Dans l'islam fondamentaliste, qui ne résume pas l'islam loin s'en faut mais maintient la pression sur tous les musulmans, le corps existe bien, ainsi que sa jubilation. Mais il est repoussé dans l'au-delà de la vie. La jouissance du corps, la rencontre avec les "houris", femmes sublimes promises au croyant pieux, suppose d'en finir avec la vie. L'accès au corps requiert donc d'en finir avec le corps réel. L'irreprésentable, c'est Dieu aussi. On ne peut pas éluder cette coïncidence. L'orgasme et Dieu, le corps féminin et Dieu. On touche ainsi à l'attirance pour la mort, au cœur du djihadisme. Et la place de la misère sexuelle dans la recherche éperdue et violente de l'absolu. Pourquoi soumettre les femmes, les couvrir ? Parce que, peut-être, elles rappellent aux hommes ce malheureux corps. Ce qui les sépare de Dieu.
Picasso, lui, est aux antipodes. il pense que jouir c'est vivre et mourir, alors que l'islamiste pense qu'il faut tuer et mourir pour jouir. Il peint sa "houri" vivante, terriblement vivante, avec ses chairs qui débordent, qui se mélangent au corps masculin.

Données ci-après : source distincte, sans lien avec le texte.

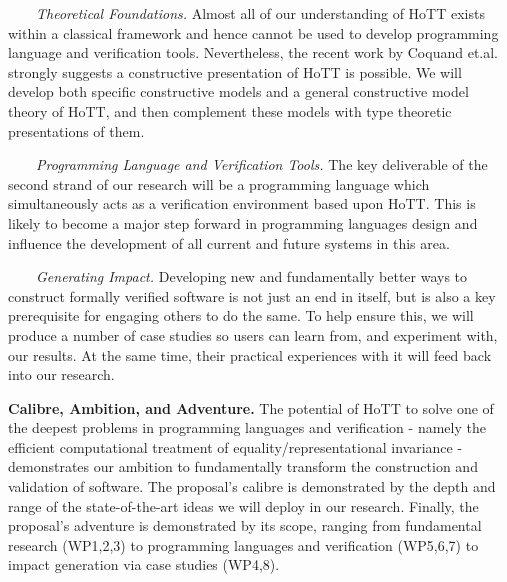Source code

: \documentclass[a4paper,11pt]{article}
\begin{document}



$\;\;\; \;\;\;$ {\em Theoretical Foundations.} Almost all of our understanding
  of HoTT exists within a classical framework and hence cannot be used
  to develop programming language and verification tools. Nevertheless, the recent
  work by Coquand et.al.~\cite{BezemM:cubsmt} strongly suggests a constructive presentation of HoTT
  is possible. We will develop both specific constructive models
  and a general constructive model theory of HoTT, and then complement
  these models with type theoretic presentations of them.

$\;\;\;\;\;\;$ {\em Programming Language and Verification Tools.} The key
  deliverable of the second strand of our research will be a
  programming language which simultaneously acts as a verification
  environment based upon HoTT. This is likely to become a major
  step forward in programming languages design and influence
  the development of all current and future systems in this area.

$\;\;\;\;\;\;$ {\em Generating Impact.} Developing new and fundamentally
  better ways to construct formally verified software is not just an
  end in itself, but is also a key prerequisite for engaging others to
  do the same.  To help ensure this, we will produce a number of case studies so
  users can learn from, and experiment with, our results. At the same time, their
  practical experiences with it will feed back into our research.

  {\bf Calibre, Ambition, and Adventure.} The potential of HoTT to
  solve one of the deepest problems in programming languages and
  verification - namely the efficient computational treatment of
  equality/representational invariance - demonstrates our ambition to
  fundamentally transform the construction and validation of software.
  The proposal's calibre is demonstrated by the depth and range
  of the state-of-the-art ideas we will deploy in our
  research. Finally, the proposal's adventure
  is demonstrated by its scope, ranging from fundamental research
  (WP1,2,3) to programming languages and verification (WP5,6,7) 
  to impact generation via case studies (WP4,8).
\end{document}
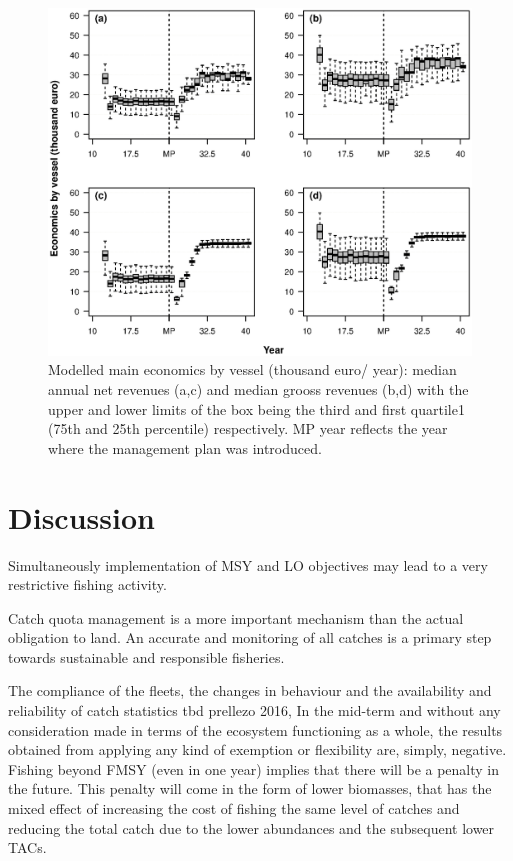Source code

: \documentclass[12pt,oneline,a4paper,numbib]{ouparticle}
\numberwithin{equation}{subsection} %
\begin{document}
\begin{figure}[!ht]
\centering
\includegraphics[width=\textwidth]{Figures/Mean_Economics.eps} 
\caption{Modelled main economics by vessel (thousand euro/ year): median annual net revenues (a,c) and median grooss revenues (b,d) with the upper and lower limits of the box being the third and first quartile1 (75th and 25th percentile) respectively. MP year reflects the year where the management plan was introduced.}
\label{f:meanecon}
\end{figure}

\clearpage

\section{Discussion}

Simultaneously implementation of MSY and LO objectives may lead to a very restrictive fishing activity.

Catch quota management is a more important mechanism than the actual obligation to land. An accurate and monitoring of all catches is a primary step towards sustainable and responsible fisheries.

The compliance of the fleets, the changes in behaviour and the availability and reliability of catch statistics
tbd
prellezo 2016, In the mid-term and without any consideration made in terms of the ecosystem functioning as a whole, the results obtained from applying any kind of exemption or flexibility are, simply, negative. Fishing beyond FMSY (even in one year) implies that there will be a penalty in the future. This penalty will come in the form of lower biomasses, that has the mixed effect of increasing the cost of fishing the same level of catches and reducing the total catch due to the lower abundances and the subsequent lower TACs.
\end{document}
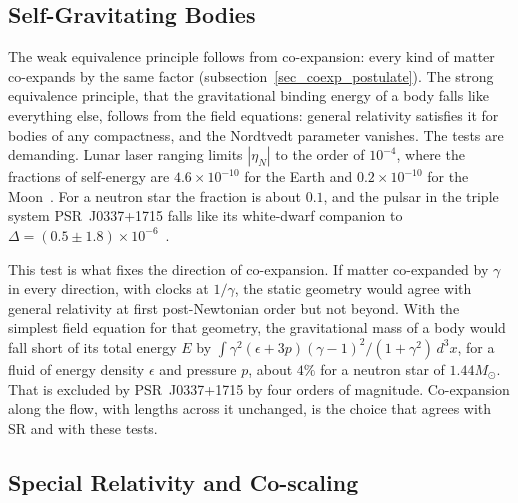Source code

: \documentclass{iopjournal}
\begin{document}
\subsection{Self-Gravitating Bodies}\label{sec_sep}

The weak equivalence principle follows from co-expansion: every kind of matter co-expands by the same factor (subsection~\ref{sec_coexp_postulate}). The strong equivalence principle, that the gravitational binding energy of a body falls like everything else, follows from the field equations: general relativity satisfies it for bodies of any compactness, and the Nordtvedt parameter vanishes. The tests are demanding. Lunar laser ranging limits $|\eta_N|$ to the order of $10^{-4}$, where the fractions of self-energy are $4.6\times10^{-10}$ for the Earth and $0.2\times10^{-10}$ for the Moon~\cite{Will2014}. For a neutron star the fraction is about $0.1$, and the pulsar in the triple system PSR~J0337+1715 falls like its white-dwarf companion to $\Delta=(0.5\pm1.8)\times10^{-6}$~\cite{Voisin2020}.

This test is what fixes the direction of co-expansion. If matter co-expanded by $\gamma$ in every direction, with clocks at $1/\gamma$, the static geometry would agree with general relativity at first post-Newtonian order but not beyond. With the simplest field equation for that geometry, the gravitational mass of a body would fall short of its total energy $E$ by $\int\gamma^2(\epsilon+3p)(\gamma-1)^2/(1+\gamma^2)\,d^3x$, for a fluid of energy density $\epsilon$ and pressure $p$, about $4\%$ for a neutron star of $1.44M_\odot$. That is excluded by PSR~J0337+1715 by four orders of magnitude. Co-expansion along the flow, with lengths across it unchanged, is the choice that agrees with SR and with these tests.

\subsection{Special Relativity and Co-scaling}\label{sec_rms}
\end{document}
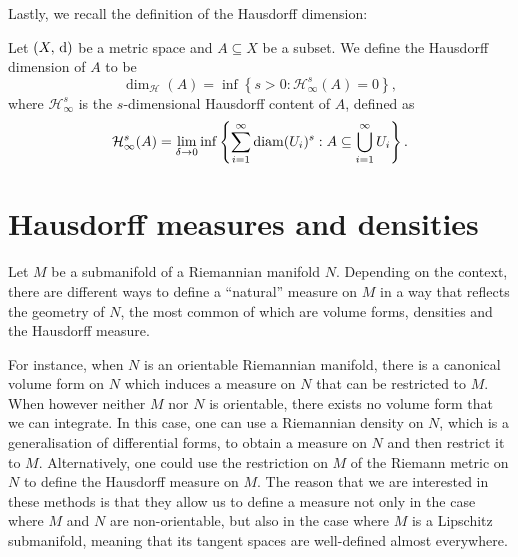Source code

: \documentclass{report}
\begin{document}
Lastly, we recall the definition of the Hausdorff dimension:
\begin{definition}\label{def:hausdorff_dimension}
    Let $(X,\,\mathrm{d})$ be a metric space and $A \subseteq X$ be a subset.
    We define the Hausdorff dimension of $A$ to be
    \[
        \dim_{\mathcal H}(A) = \inf
        \left\{
            s > 0: \mathcal H^s_\infty(A) = 0
        \right\},
    \]
    where $\mathcal H^s_\infty$ is the $s$-dimensional Hausdorff content of $A$, defined as
    \[
        \mathcal H^s_\infty(A) = \lim_{\delta \to 0} \inf
        \left\{
            \sum_{i=1}^\infty \operatorname{diam}(U_i)^s: A \subseteq \bigcup_{i=1}^\infty U_i
        \right\}.
    \]
\end{definition}

\section{Hausdorff measures and densities}\label{sec:measures_and_densities}
Let $M$ be a submanifold of a Riemannian manifold $N$.
Depending on the context, there are different ways to define a ``natural'' measure on $M$ in a way that reflects the geometry of $N$, the most common of which are volume forms, densities and the Hausdorff measure.

For instance, when $N$ is an orientable Riemannian manifold, there is a canonical volume form on $N$ which induces a measure on $N$ that can be restricted to $M$.
When however neither $M$ nor $N$ is orientable, there exists no volume form that we can integrate.
In this case, one can use a Riemannian density on $N$, which is a generalisation of differential forms, to obtain a measure on $N$ and then restrict it to $M$.
Alternatively, one could use the restriction on $M$ of the Riemann metric on $N$ to define the Hausdorff measure on $M$.
The reason that we are interested in these methods is that they allow us to define a measure not only in the case where $M$ and $N$ are non-orientable, but also in the case where $M$ is a Lipschitz submanifold, meaning that its tangent spaces are well-defined almost everywhere.
\end{document}
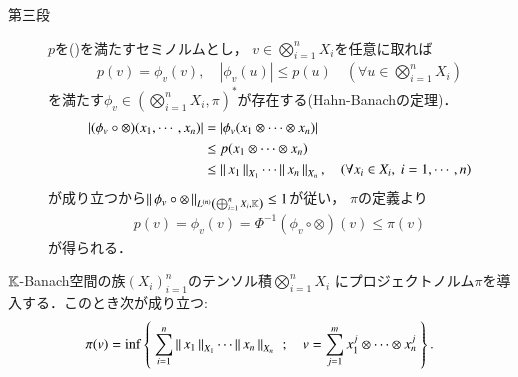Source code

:\begin{prf}
\begin{description}
			\item[第三段]
				$p$を()を満たすセミノルムとし，
				$v \in \bigotimes_{i=1}^n X_i$を任意に取れば
				\begin{align}
					p(v) = \phi_v(v),
					\quad |\phi_v(u)| \leq p(u)
					\quad (\forall u \in \bigotimes_{i=1}^n X_i)
				\end{align}
				を満たす$\phi_v \in (\bigotimes_{i=1}^n X_i,\pi)^*$が存在する(Hahn-Banachの定理)．
				\begin{align}
					\left| (\phi_v \circ \otimes)(x_1,\cdots,x_n) \right|
					&= \left|\phi_v(x_1 \otimes \cdots \otimes x_n)\right| \\ 
					&\leq p(x_1 \otimes \cdots \otimes x_n) \\
					&\leq \Norm{x_1}{X_1} \cdots \Norm{x_n}{X_n},
					\quad (\forall x_i \in X_i,\ i=1,\cdots,n)
				\end{align}
				が成り立つから$\Norm{\phi_v \circ \otimes}{\ContLn{\bigoplus_{i=1}^n X_i}{\K}{n}} \leq 1$が従い，
				$\pi$の定義より
				\begin{align}
					p(v) = \phi_v(v) = \Phi^{-1}(\phi_v \circ \otimes)(v)
					\leq \pi(v)
				\end{align}
				が得られる．
				\QED
		\end{description}
	\end{prf}
	
	\begin{screen}
		\begin{thm}[プロジェクティブノルムの表現]
			$\K$-Banach空間の族$(X_i)_{i=1}^n$のテンソル積$\bigotimes_{i=1}^n X_i$
			にプロジェクトノルム$\pi$を導入する．このとき次が成り立つ:
			\begin{align}
				\pi(v) = \inf{}{\Set{\sum_{i=1}^n \Norm{x_1}{X_1} \cdots \Norm{x_n}{X_n}}{
					v = \sum_{j=1}^m x^j_1 \otimes \cdots \otimes x^j_n}}.
			\end{align}
		\end{thm}
	\end{screen}
	
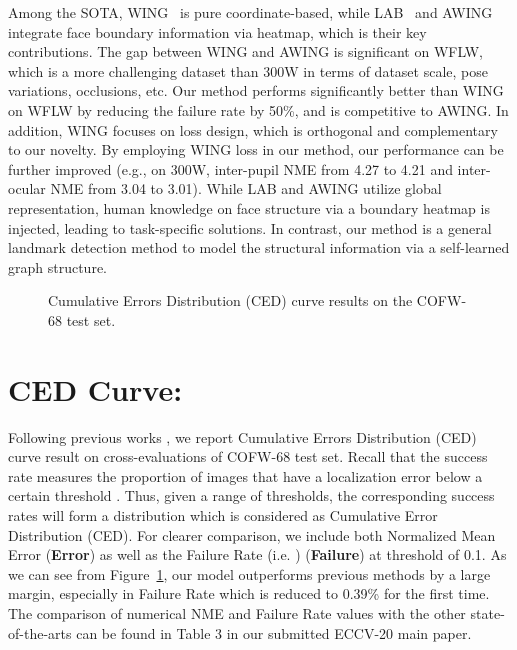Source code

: \documentclass[runningheads]{llncs}
\begin{document}
Among the SOTA, WING~\cite{feng2018wing} is pure coordinate-based, while LAB~\cite{wu2018look} and AWING~\cite{wang2019adaptive} integrate face boundary information via heatmap, which is their key contributions. The gap between WING and AWING is significant on WFLW, which is a more challenging dataset than 300W in terms of dataset scale, pose variations, occlusions, etc. Our method performs significantly better than WING on WFLW by reducing the failure rate by 50\%, and is competitive to AWING. In addition, WING focuses on loss design, which is orthogonal and complementary to our novelty. By employing WING loss in our method, our performance can be further improved (e.g., on 300W, inter-pupil NME from 4.27 to 4.21 and inter-ocular NME from 3.04 to 3.01). While LAB and AWING utilize global representation, human knowledge on face structure via a boundary heatmap is injected, leading to task-specific solutions. In contrast, our method is a general landmark detection method to model the structural information via a self-learned graph structure. 

\begin{figure}[t]
	\centering
\caption{Cumulative Errors Distribution (CED) curve results on the COFW-68 test set.}
	\label{fig:ced}
\end{figure}


\section{CED Curve:}
Following previous works \cite{wu2018look,qian2019aggregation}, we report Cumulative Errors Distribution (CED) curve result on cross-evaluations of COFW-68 test set. Recall that the success rate measures the proportion of images that have a localization error below a certain threshold \cite{ghiasi2015occlusion}. Thus, given a range of thresholds, the corresponding success rates will form a distribution which is considered as Cumulative Error Distribution (CED). For clearer comparison, we include both Normalized Mean Error (\textbf{Error}) as well as the Failure Rate (i.e. ) (\textbf{Failure})  at threshold of 0.1. As we can see from Figure~\ref{fig:ced}, our model outperforms previous methods by a large margin, especially in Failure Rate which is reduced to 0.39\% for the first time. The comparison of numerical NME and Failure Rate values with the other state-of-the-arts can be found in Table 3 in our submitted ECCV-20 main paper.
\end{document}
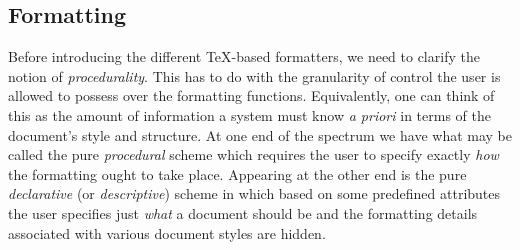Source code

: \subsection{Formatting}
Before introducing the different {\TeX}-based formatters, we need to
clarify the notion of {\it procedurality\/}.
This has to do with the granularity
of control the user is allowed to possess over the formatting functions.
Equivalently, one can think of this as the amount of information a system
must know {\it a priori\/} in terms of the document's style and structure.
At one end of the spectrum we have what may be called the
pure {\it procedural\/} scheme which requires the user to specify exactly
{\it how\/} the formatting ought to take place.
Appearing at the other end is the pure
{\it declarative\/} (or {\it descriptive\/}) scheme
in which based on some predefined attributes
the user specifies just {\it what\/} a document should be and
the formatting details associated with various document styles
are hidden.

En terre d'Islam, c'est la calligraphie qui a trouvé le moyen, subtil, de défier l'irreprésentable, et Picasso l'avait saisi. Le calligraphe montre en pleine Mosquée les courbes et les cils de la femme. Il y a aussi, en terre d'Islam, la parenthèse de la plage, d'ailleurs menacée par les djihadistes (attentat de Sousse en Tunisie). Cette plage dont Kamel Daoud a tant parlé dans sa contre enquête sur l'étranger de Camus. Autre refuge : la sieste. Où l'on ne prie pas. Espace de liberté pour le corps et le sexe.
Kamel Daoud voudrait guérir sa culture d'origine de la haine du corps. Il ne s'explique pas encore, pourquoi cette haine est si tenace au Sud. Il chemine, encore. Et nous avançons avec lui.